(EXERCISE MATERIALS)

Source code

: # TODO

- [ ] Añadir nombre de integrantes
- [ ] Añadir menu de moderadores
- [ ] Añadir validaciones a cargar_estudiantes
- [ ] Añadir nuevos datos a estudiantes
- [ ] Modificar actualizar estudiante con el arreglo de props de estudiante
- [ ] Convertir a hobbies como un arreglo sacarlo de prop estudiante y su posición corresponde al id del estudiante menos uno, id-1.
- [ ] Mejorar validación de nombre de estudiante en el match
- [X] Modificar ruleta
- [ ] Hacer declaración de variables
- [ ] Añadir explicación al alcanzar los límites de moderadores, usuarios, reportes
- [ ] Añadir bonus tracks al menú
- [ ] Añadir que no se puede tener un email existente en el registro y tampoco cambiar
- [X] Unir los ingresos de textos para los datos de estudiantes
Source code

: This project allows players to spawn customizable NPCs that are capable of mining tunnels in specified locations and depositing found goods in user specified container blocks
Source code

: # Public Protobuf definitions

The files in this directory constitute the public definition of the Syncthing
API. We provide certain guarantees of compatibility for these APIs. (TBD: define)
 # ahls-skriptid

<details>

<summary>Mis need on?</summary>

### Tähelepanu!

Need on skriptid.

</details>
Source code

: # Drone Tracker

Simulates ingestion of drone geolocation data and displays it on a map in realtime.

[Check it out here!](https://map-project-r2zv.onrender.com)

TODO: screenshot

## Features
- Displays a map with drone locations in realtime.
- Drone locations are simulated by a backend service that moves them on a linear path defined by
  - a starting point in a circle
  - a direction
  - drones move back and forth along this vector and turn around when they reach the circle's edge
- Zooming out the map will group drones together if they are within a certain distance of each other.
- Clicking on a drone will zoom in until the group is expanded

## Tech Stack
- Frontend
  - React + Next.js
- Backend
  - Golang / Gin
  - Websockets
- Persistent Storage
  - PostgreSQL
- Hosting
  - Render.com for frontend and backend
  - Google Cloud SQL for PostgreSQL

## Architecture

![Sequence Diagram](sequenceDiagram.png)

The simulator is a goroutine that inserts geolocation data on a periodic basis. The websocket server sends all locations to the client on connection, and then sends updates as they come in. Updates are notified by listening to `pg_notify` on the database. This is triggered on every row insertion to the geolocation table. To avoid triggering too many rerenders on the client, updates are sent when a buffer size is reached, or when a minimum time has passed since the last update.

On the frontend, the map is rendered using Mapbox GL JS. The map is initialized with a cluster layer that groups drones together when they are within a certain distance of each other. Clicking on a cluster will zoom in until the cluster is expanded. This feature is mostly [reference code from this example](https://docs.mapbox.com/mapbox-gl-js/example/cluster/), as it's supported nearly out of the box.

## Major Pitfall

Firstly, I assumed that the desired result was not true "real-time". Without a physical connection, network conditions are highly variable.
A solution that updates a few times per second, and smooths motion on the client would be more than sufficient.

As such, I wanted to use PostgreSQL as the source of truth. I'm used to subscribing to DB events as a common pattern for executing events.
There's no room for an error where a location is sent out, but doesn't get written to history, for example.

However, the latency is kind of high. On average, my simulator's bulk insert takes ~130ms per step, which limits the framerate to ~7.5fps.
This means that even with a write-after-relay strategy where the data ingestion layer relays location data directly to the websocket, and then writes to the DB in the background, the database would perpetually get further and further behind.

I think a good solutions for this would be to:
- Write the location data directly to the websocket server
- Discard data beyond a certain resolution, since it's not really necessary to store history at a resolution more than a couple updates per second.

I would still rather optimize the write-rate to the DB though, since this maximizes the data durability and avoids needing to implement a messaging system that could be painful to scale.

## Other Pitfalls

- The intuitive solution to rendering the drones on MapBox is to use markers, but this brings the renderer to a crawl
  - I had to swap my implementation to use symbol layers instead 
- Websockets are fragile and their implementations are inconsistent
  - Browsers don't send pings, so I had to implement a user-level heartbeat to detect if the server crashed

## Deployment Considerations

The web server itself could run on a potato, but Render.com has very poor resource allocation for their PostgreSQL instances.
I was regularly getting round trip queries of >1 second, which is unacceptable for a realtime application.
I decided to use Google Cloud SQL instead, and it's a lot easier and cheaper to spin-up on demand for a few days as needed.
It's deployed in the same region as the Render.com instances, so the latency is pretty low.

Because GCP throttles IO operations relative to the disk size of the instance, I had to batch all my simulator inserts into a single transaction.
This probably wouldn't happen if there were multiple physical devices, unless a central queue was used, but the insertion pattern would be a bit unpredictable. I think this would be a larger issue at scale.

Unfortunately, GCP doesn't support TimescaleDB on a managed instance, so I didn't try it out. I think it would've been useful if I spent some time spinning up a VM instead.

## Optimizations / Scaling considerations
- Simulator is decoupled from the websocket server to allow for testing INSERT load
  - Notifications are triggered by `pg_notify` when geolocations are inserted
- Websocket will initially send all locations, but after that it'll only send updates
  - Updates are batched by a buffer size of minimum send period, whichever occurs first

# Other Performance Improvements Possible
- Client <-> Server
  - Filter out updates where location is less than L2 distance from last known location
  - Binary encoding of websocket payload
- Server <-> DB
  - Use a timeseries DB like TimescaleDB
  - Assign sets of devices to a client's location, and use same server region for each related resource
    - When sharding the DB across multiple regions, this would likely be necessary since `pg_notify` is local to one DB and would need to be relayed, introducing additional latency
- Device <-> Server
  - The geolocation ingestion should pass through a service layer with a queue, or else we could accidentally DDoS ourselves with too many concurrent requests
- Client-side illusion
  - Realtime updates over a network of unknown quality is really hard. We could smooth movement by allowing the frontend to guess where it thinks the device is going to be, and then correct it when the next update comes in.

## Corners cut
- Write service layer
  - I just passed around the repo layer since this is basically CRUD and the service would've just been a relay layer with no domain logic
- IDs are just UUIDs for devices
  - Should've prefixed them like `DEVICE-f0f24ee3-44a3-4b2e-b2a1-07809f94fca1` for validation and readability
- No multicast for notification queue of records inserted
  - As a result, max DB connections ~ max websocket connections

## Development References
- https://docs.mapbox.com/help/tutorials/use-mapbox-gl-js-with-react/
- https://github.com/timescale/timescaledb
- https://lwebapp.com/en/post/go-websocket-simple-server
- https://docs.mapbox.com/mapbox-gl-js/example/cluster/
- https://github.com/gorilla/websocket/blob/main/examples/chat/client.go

(End EXERCISE MATERIALS)

TASK BRIEF
Send back exactly the lines of the listing above starting at the one with "Because GCP throttles" and ending at the one with "- Use a timeseries DB like TimescaleDB", inclusive, and no others.

ANSWER
Because GCP throttles IO operations relative to the disk size of the instance, I had to batch all my simulator inserts into a single transaction.
This probably wouldn't happen if there were multiple physical devices, unless a central queue was used, but the insertion pattern would be a bit unpredictable. I think this would be a larger issue at scale.

Unfortunately, GCP doesn't support TimescaleDB on a managed instance, so I didn't try it out. I think it would've been useful if I spent some time spinning up a VM instead.

## Optimizations / Scaling considerations
- Simulator is decoupled from the websocket server to allow for testing INSERT load
  - Notifications are triggered by `pg_notify` when geolocations are inserted
- Websocket will initially send all locations, but after that it'll only send updates
  - Updates are batched by a buffer size of minimum send period, whichever occurs first

# Other Performance Improvements Possible
- Client <-> Server
  - Filter out updates where location is less than L2 distance from last known location
  - Binary encoding of websocket payload
- Server <-> DB
  - Use a timeseries DB like TimescaleDB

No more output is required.